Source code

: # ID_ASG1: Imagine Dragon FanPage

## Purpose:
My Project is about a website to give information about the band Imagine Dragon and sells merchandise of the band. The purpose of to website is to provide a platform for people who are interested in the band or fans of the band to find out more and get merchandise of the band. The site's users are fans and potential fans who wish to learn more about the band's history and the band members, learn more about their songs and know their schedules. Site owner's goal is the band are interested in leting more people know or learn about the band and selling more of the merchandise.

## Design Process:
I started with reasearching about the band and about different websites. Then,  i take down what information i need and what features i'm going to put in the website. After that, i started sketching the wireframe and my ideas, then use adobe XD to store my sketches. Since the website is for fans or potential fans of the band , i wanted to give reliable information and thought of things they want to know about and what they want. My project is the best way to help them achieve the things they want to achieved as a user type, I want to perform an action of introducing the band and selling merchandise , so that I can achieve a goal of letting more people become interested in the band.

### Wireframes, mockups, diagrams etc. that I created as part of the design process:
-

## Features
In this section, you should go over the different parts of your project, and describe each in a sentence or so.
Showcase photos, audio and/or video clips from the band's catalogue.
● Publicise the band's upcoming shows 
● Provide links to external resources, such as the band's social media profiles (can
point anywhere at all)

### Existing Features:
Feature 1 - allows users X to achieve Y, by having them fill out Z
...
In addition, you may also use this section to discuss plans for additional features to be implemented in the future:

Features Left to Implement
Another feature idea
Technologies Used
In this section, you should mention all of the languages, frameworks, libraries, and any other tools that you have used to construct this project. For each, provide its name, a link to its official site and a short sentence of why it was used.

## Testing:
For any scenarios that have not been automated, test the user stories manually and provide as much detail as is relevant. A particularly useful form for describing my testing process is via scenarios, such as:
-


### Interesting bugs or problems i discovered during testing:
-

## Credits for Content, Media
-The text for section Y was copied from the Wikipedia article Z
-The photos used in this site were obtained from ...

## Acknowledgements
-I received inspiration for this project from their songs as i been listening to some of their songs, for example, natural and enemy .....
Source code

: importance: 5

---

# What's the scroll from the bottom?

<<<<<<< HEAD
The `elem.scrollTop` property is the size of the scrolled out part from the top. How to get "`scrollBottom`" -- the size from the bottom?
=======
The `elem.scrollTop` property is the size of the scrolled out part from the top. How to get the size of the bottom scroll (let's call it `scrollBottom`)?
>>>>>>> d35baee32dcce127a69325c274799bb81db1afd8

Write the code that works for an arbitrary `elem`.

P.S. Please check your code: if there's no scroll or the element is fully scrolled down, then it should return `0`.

········

◆ Exercise instructions
Every line of the listing is to be returned unchanged.

◆ Finished task
Source code

: # ID_ASG1: Imagine Dragon FanPage

## Purpose:
My Project is about a website to give information about the band Imagine Dragon and sells merchandise of the band. The purpose of to website is to provide a platform for people who are interested in the band or fans of the band to find out more and get merchandise of the band. The site's users are fans and potential fans who wish to learn more about the band's history and the band members, learn more about their songs and know their schedules. Site owner's goal is the band are interested in leting more people know or learn about the band and selling more of the merchandise.

## Design Process:
I started with reasearching about the band and about different websites. Then,  i take down what information i need and what features i'm going to put in the website. After that, i started sketching the wireframe and my ideas, then use adobe XD to store my sketches. Since the website is for fans or potential fans of the band , i wanted to give reliable information and thought of things they want to know about and what they want. My project is the best way to help them achieve the things they want to achieved as a user type, I want to perform an action of introducing the band and selling merchandise , so that I can achieve a goal of letting more people become interested in the band.

### Wireframes, mockups, diagrams etc. that I created as part of the design process:
-

## Features
In this section, you should go over the different parts of your project, and describe each in a sentence or so.
Showcase photos, audio and/or video clips from the band's catalogue.
● Publicise the band's upcoming shows 
● Provide links to external resources, such as the band's social media profiles (can
point anywhere at all)

### Existing Features:
Feature 1 - allows users X to achieve Y, by having them fill out Z
...
In addition, you may also use this section to discuss plans for additional features to be implemented in the future:

Features Left to Implement
Another feature idea
Technologies Used
In this section, you should mention all of the languages, frameworks, libraries, and any other tools that you have used to construct this project. For each, provide its name, a link to its official site and a short sentence of why it was used.

## Testing:
For any scenarios that have not been automated, test the user stories manually and provide as much detail as is relevant. A particularly useful form for describing my testing process is via scenarios, such as:
-


### Interesting bugs or problems i discovered during testing:
-

## Credits for Content, Media
-The text for section Y was copied from the Wikipedia article Z
-The photos used in this site were obtained from ...

## Acknowledgements
-I received inspiration for this project from their songs as i been listening to some of their songs, for example, natural and enemy .....
Source code

: importance: 5

---

# What's the scroll from the bottom?

<<<<<<< HEAD
The `elem.scrollTop` property is the size of the scrolled out part from the top. How to get "`scrollBottom`" -- the size from the bottom?
=======
The `elem.scrollTop` property is the size of the scrolled out part from the top. How to get the size of the bottom scroll (let's call it `scrollBottom`)?
>>>>>>> d35baee32dcce127a69325c274799bb81db1afd8

Write the code that works for an arbitrary `elem`.

P.S. Please check your code: if there's no scroll or the element is fully scrolled down, then it should return `0`.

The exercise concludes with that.